Censorship and Persecution in Pole Position at Shanghai Grand Prix
|Publisher||Reporters Without Borders|
|Publication Date||12 April 2013|
|Cite as||Reporters Without Borders, Censorship and Persecution in Pole Position at Shanghai Grand Prix, 12 April 2013, available at: http://www.refworld.org/docid/5179401d4.html [accessed 24 May 2017]|
|Disclaimer||This is not a UNHCR publication. UNHCR is not responsible for, nor does it necessarily endorse, its content. Any views expressed are solely those of the author or publisher and do not necessarily reflect those of UNHCR, the United Nations or its Member States.|
To highlight what is behind the scenes of this sports event, Reporters Without Borders is releasing a visual inspired by "Tank Man," the anonymous individual who was famously photographed blocking the advance of a column of People's Liberation Army tanks during the June 1989 Tiananmen Square protests.
China is ranked 173rd out of 179 countries in the Reporters Without Borders press freedom index. Its authorities control news and information by censoring the Chinese media, obstructing foreign media coverage, persecuting individual news providers and, increasingly, monitoring and blocking the Internet.
Reprisals against Chinese news providers
A total of 30 journalists and 69 netizens are currently detained in China. This makes it the world's biggest prison for news providers.
The persecution of human rights defenders has been stepped up, just as repression in general has intensified since the calls for a "jasmine revolution." There has been a recent increase in arbitrary detention, unfair trials and long jail sentences, and cyber-dissidents in particular have been targeted.
The well-known human rights lawyer Gao Zhisheng(高智晟) was sent back to prison on 1 January 2012 for "violating the conditions of his release." Other news providers and human rights defenders, the lawyer Ni Yulan and his husband Dong Jiqin (董继勤), the cyber-dissidents Chen Xi (陈西) and Chen Wei (陈卫), and the poet Li Bifeng, friend of the exiled writer Liao Yiwu, have been given jail sentences of up to 12 years.

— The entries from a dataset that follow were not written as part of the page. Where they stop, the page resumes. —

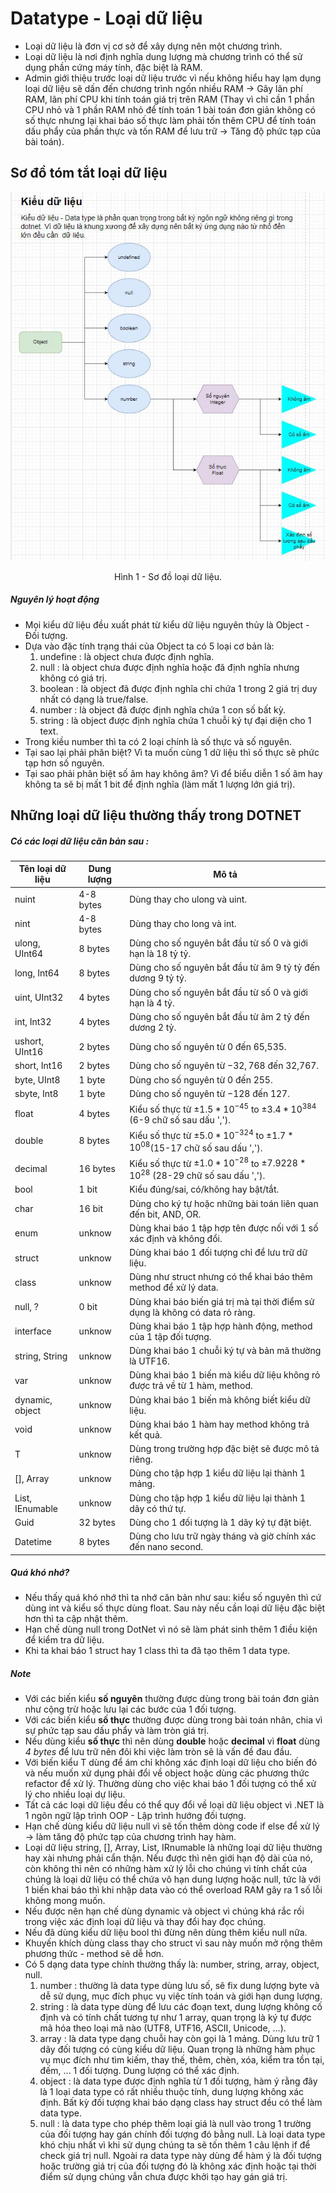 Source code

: # Datatype - Loại dữ liệu
- Loại dữ liệu là đơn vị cơ sở để xây dựng nên một chương trình.
- Loại dữ liệu là nơi định nghĩa dung lượng mà chương trình có thể sử dụng phần cứng máy tính, đặc biệt là RAM.
- Admin giới thiệu trước loại dữ liệu trước vì nếu không hiểu hay lạm dụng loại dữ liệu sẽ dấn đến chương trình ngốn nhiều RAM -> Gây lãn phí RAM, lãn phí CPU khi tính toán giá trị trên RAM (Thay vì chỉ cần 1 phần CPU nhỏ và 1 phần RAM nhỏ để tính toán 1 bài toán đơn giản không có số thực nhưng lại khai báo số thực làm phải tốn thêm CPU để tính toán dấu phẩy của phần thực và tốn RAM để lưu trữ -> Tăng độ phức tạp của bài toán).

## Sơ đồ tóm tắt loại dữ liệu
![Picture_1](https://github.com/phucnh1993/training/blob/master/vi/code/dotnet/data-type/image/data-type-diagram.jpg?raw=true)
<div align="center">
    Hình 1 - Sơ đồ loại dữ liệu.
</div>

##### Nguyên lý hoạt động
- Mọi kiểu dữ liệu đều xuất phát từ kiểu dữ liệu nguyên thủy là Object - Đối tượng.
- Dựa vào đặc tính trạng thái của Object ta có 5 loại cơ bản là:
  1. undefine : là object chưa được định nghĩa.
  2. null : là object chưa được định nghĩa hoặc đã định nghĩa nhưng không có giá trị.
  3. boolean : là object đã được định nghĩa chỉ chứa 1 trong 2 giá trị duy nhất có dạng là true/false.
  4. number : là object đã được định nghĩa chứa 1 con số bất kỳ.
  5. string : là object được định nghĩa chứa 1 chuỗi ký tự đại diện cho 1 text.
- Trong kiều number thì ta có 2 loại chính là số thực và số nguyên.
- Tại sao lại phải phân biệt? Vì ta muốn cùng 1 dữ liệu thì số thực sẽ phức tạp hơn số nguyên.
- Tại sao phải phân biệt số âm hay không âm? Vì để biểu diễn 1 số âm hay không ta sẽ bị mất 1 bit để định nghĩa (làm mất 1 lượng lớn giá trị).

## Những loại dữ liệu thường thấy trong DOTNET

##### Có các loại dữ liệu căn bản sau :
| Tên loại dữ liệu | Dung lượng | Mô tả                                                                                   |
| ---              | ---        | ---                                                                                     |
| nuint            | 4-8 bytes  | Dùng thay cho ulong và uint.                                                            |
| nint             | 4-8 bytes  | Dùng thay cho long và int.                                                              |
| ulong, UInt64    | 8 bytes    | Dùng cho số nguyên bắt đầu từ số 0 và giới hạn là 18 tỷ tỷ.                             |
| long, Int64      | 8 bytes    | Dùng cho số nguyên bắt đầu từ âm 9 tỷ tỷ đến dương 9 tỷ tỷ.                             |
| uint, UInt32     | 4 bytes    | Dùng cho số nguyên bắt đầu từ số 0 và giới hạn là 4 tỷ.                                 |
| int, Int32       | 4 bytes    | Dùng cho số nguyên bắt đầu từ âm 2 tỷ đến dương 2 tỷ.                                   |
| ushort, UInt16   | 2 bytes    | Dùng cho số nguyên từ 0 đến 65,535.                                                     |
| short, Int16     | 2 bytes    | Dùng cho số nguyên từ $-32,768$ đến 32,767.                                             |
| byte, UInt8      | 1 byte     | Dùng cho số nguyên từ 0 đến 255.                                                        |
| sbyte, Int8      | 1 byte     | Dùng cho số nguyên từ $-128$ đến 127.                                                   |
| float            | 4 bytes    | Kiểu số thực từ $±1.5 * 10^{-45}$ to $±3.4 * 10^{384}$ (6-9 chữ số sau dấu ',').        |
| double           | 8 bytes    | Kiểu số thực từ $±5.0 * 10^{-324}$ to $±1.7 * 10^{08}$(15-17 chữ số sau dấu ',').       |
| decimal          | 16 bytes   | Kiểu số thực từ $±1.0 * 10^{-28}$ to $±7.9228 * 10^{28}$ (28-29 chữ số sau dấu ',').    |
| bool             | 1 bit      | Kiểu đúng/sai, có/không hay bật/tắt.                                                    |
| char             | 16 bit     | Dùng cho ký tự hoặc những bài toán liên quan đến bit, AND, OR.                          |
| enum             | unknow     | Dùng khai báo 1 tập hợp tên được nối với 1 số xác định và không đổi.                    |
| struct           | unknow     | Dùng khai báo 1 đối tượng chỉ để lưu trữ dữ liệu.                                       |
| class            | unknow     | Dùng như struct nhưng có thể khai báo thêm method để xử lý data.                        |
| null, ?          | 0 bit      | Dùng khai báo biến giá trị mà tại thời điểm sử dụng là không có data rỏ ràng.           |
| interface        | unknow     | Dùng khai báo 1 tập hợp hành động, method của 1 tập đối tượng.                          |
| string, String   | unknow     | Dùng khai báo 1 chuỗi ký tự và bản mã thường là UTF16.                                  |
| var              | unknow     | Dùng khai báo 1 biến mà kiểu dữ liệu không rỏ được trả về từ 1 hàm, method.             |
| dynamic, object  | unknow     | Dủng khai báo 1 biến mà không biết kiểu dữ liệu.                                        |
| void             | unknow     | Dùng khai báo 1 hàm hay method không trả kết quả.                                       |
| T                | unknow     | Dùng trong trường hợp đặc biệt sẽ được mô tả riêng.                                     |
| \[\], Array      | unknow     | Dùng cho tập hợp 1 kiểu dữ liệu lại thành 1 mảng.                                       |
| List, IEnumable  | unknow     | Dùng cho tập hợp 1 kiểu dữ liệu lại thành 1 dãy có thứ tự.                              |
| Guid             | 32 bytes   | Dùng cho 1 đối tượng là 1 dãy ký tự đặt biệt.                                           |
| Datetime         | 8 bytes    | Dùng cho lưu trữ ngày tháng và giờ chính xác đến nano second.                           |

##### Quá khó nhớ?
- Nếu thấy quá khó nhớ thì ta nhớ căn bản như sau: kiểu số nguyên thì cứ dùng int và kiểu số thực dùng float. Sau này nếu cần loại dữ liệu đặc biệt hơn thì ta cập nhật thêm.
- Hạn chế dùng null trong DotNet vì nó sẽ làm phát sinh thêm 1 điều kiện để kiểm tra dữ liệu.
- Khi ta khai báo 1 struct hay 1 class thì ta đã tạo thêm 1 data type.

##### Note
- Với các biến kiểu **số nguyên** thường được dùng trong bài toán đơn giản như cộng trừ hoặc lưu lại các bước của 1 đối tượng.
- Với các biến kiểu **số thực** thường được dùng trong bài toán nhân, chia vì sự phức tạp sau dấu phẩy và làm tròn giá trị.
- Nếu dùng kiểu **số thực** thì nên dùng **double** hoặc **decimal** vì **float** dùng *4 bytes* để lưu trữ nên đôi khi việc làm tròn sẽ là vấn đề đau đầu.
- Với biến kiểu T dùng để ám chỉ không xác định loại dữ liệu cho biến đó và nếu muốn xử dụng phải đổi về object hoặc dùng các phương thức refactor để xử lý. Thường dùng cho việc khai báo 1 đối tượng có thể xử lý cho nhiều loại dự liệu.
- Tất cả các loại dữ liệu đều có thể quy đổi về loại dữ liệu object vì .NET là 1 ngôn ngữ lập trình OOP - Lập trình hướng đối tượng.
- Hạn chế dùng kiểu dữ liệu null vì sẽ tốn thêm dòng code if else để xử lý -> làm tăng độ phức tạp của chương trình hay hàm.
- Loại dữ liệu string, [], Array, List, IRnumable là những loại dữ liệu thường hay xài nhưng phải cẩn thận. Nếu được thì nên giới hạn độ dài của nó, còn không thì nên có những hàm xử lý lỗi cho chúng vì tính chất của chúng là loại dữ liệu có thể chứa vô hạn dung lượng hoặc null, tức là với 1 biến khai báo thì khi nhập data vào có thể overload RAM gây ra 1 số lỗi không mong muốn.
- Nếu được nên hạn chế dùng dynamic và object vì chúng khá rắc rối trong việc xác định loại dữ liệu và thay đổi hay đọc chúng.
- Nếu đã dùng kiểu dữ liệu bool thì đừng nên dùng thêm kiểu null nữa.
- Khuyến khích dùng class thay cho struct vì sau này muốn mở rộng thêm phương thức - method sẽ dễ hơn.
- Có 5 dạng data type chính thường thấy là: number, string, array, object, null.
    1. number : thường là data type dùng lưu số, sẽ fix dung lượng byte và dễ sử dụng, mục đích phục vụ việc tính toán và giới hạn dung lượng.
    2. string : là data type dùng để lưu các đoạn text, dung lượng không cố định và có tính chất tương tự như 1 array, quan trọng là ký tự được mã hóa theo loại mã nào (UTF8, UTF16, ASCII, Unicode, ...).
    3. array : là data type dạng chuỗi hay còn gọi là 1 mảng. Dùng lưu trữ 1 dãy đối tượng có cùng kiểu dữ liệu. Quan trọng là những hàm phục vụ mục đích như tìm kiếm, thay thế, thêm, chèn, xóa, kiểm tra tồn tại, đếm, ... 1 đối tượng. Dung lượng có thể xác định.
    4. object : là data type được định nghĩa từ 1 đối tượng, hàm ý rằng đây là 1 loại data type có rất nhiều thuộc tính, dung lượng không xác định. Bất kỳ đối tượng khai báo dạng class hay struct đều có thể làm data type.
    5. null : là data type cho phép thêm loại giá là null vào trong 1 trường của đối tượng hay gán chính đối tượng đó bằng null. Là loại data type khó chịu nhất vì khi sử dụng chúng ta sẽ tốn thêm 1 câu lệnh if để check giá trị null. Ngoài ra data type này dùng để hàm ý là đối tượng hoặc trường giá trị của đối tượng đó là không xác định hoặc tại thời điểm sử dụng chúng vẫn chưa được khởi tạo hay gán giá trị.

The harassment of the relatives of dissidents has become widespread. The families of Nobel peace laureate Liu Xiaobo, who has been jailed since 2009, the dissident lawyer Chen Guangcheng and the dissident Zhang Lin have all been the victims of recent government reprisals.
Press censorship and propaganda
Every day, the Publicity Department (the former Propaganda Department) issues very detailed directives to the Chinese media, including news websites, listing the stories or developments that should not be covered, those that should be covered by using the official news agency Xinhua's dispatches, and those that they are allowed or encouraged to cover.
Whenever a development grabs the attention of the traditional or online media or public opinion, the Publicity Department issues reminders about the importance of China's political and social stability.
The Publicity Department's censorship of a New Year editorial on 3 January in the reformist weekly Nanfang Zhoumo about hopes for change triggered an unprecedented wave of protests by journalists and netizens calling for freedom of information.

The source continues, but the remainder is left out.